• _DATASET EXCERPTS_
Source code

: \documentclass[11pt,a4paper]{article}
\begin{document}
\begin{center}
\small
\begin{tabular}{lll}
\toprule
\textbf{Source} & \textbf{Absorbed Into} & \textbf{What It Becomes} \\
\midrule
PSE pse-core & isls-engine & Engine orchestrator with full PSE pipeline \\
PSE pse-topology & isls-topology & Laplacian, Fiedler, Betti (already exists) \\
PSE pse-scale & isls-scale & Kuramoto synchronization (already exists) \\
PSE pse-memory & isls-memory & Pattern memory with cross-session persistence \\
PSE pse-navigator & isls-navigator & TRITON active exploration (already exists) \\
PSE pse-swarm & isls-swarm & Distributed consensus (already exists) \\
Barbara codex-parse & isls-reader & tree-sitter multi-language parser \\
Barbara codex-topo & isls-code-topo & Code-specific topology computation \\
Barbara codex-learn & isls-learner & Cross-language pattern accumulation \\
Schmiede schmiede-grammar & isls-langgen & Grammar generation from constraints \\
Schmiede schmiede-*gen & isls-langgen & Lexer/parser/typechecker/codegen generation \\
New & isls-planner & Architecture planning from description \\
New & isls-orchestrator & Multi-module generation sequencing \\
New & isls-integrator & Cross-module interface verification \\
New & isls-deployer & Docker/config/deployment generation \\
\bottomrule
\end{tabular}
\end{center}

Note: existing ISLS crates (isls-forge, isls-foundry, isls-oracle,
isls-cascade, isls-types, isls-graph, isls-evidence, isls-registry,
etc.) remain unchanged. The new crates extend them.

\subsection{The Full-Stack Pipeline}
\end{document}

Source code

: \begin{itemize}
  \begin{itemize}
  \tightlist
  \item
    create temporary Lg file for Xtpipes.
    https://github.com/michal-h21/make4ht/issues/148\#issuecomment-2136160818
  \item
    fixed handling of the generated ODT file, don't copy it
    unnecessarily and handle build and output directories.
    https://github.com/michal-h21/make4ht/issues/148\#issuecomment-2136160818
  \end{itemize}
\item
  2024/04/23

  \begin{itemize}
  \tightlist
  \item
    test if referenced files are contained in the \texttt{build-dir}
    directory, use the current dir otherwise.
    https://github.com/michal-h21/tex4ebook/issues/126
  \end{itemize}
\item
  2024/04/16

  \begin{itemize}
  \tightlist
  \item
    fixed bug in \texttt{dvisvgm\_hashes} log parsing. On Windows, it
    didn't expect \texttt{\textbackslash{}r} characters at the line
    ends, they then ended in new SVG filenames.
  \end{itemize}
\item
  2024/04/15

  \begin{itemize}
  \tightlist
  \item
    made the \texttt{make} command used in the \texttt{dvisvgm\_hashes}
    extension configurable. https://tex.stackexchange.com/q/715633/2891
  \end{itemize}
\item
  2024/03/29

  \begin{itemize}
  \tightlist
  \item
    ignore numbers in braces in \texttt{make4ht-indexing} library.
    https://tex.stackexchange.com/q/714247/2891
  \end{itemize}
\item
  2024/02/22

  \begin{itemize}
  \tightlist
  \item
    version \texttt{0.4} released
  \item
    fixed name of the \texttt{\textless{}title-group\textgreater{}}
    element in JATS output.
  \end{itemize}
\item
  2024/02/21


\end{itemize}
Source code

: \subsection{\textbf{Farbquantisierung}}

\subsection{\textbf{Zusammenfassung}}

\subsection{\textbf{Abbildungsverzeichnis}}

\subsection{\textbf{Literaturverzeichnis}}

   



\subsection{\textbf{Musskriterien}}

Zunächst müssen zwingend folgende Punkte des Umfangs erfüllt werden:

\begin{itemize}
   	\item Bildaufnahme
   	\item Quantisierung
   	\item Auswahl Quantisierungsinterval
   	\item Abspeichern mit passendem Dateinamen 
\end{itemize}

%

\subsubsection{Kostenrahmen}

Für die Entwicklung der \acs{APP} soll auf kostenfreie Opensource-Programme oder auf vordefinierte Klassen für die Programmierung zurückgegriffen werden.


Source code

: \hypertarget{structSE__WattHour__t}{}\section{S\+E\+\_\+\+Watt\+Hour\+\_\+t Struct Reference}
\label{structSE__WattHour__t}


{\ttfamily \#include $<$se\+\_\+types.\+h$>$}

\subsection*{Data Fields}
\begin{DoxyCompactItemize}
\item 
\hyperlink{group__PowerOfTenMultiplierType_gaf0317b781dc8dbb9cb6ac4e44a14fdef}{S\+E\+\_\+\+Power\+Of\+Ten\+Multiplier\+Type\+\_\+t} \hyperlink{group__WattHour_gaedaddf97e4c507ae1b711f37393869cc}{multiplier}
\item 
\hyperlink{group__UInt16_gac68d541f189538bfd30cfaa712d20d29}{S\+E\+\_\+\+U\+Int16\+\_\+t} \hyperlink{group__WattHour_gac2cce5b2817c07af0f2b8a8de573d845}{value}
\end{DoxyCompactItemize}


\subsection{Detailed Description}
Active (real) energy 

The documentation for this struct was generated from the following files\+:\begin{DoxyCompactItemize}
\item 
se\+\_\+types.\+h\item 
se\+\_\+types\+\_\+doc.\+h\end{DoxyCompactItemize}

• _EXERCISE DIRECTIONS_
Out of the entries, pull every line that mentions "with".

• _ANSWER TO THIS EXERCISE_
PSE pse-core & isls-engine & Engine orchestrator with full PSE pipeline \\
PSE pse-memory & isls-memory & Pattern memory with cross-session persistence \\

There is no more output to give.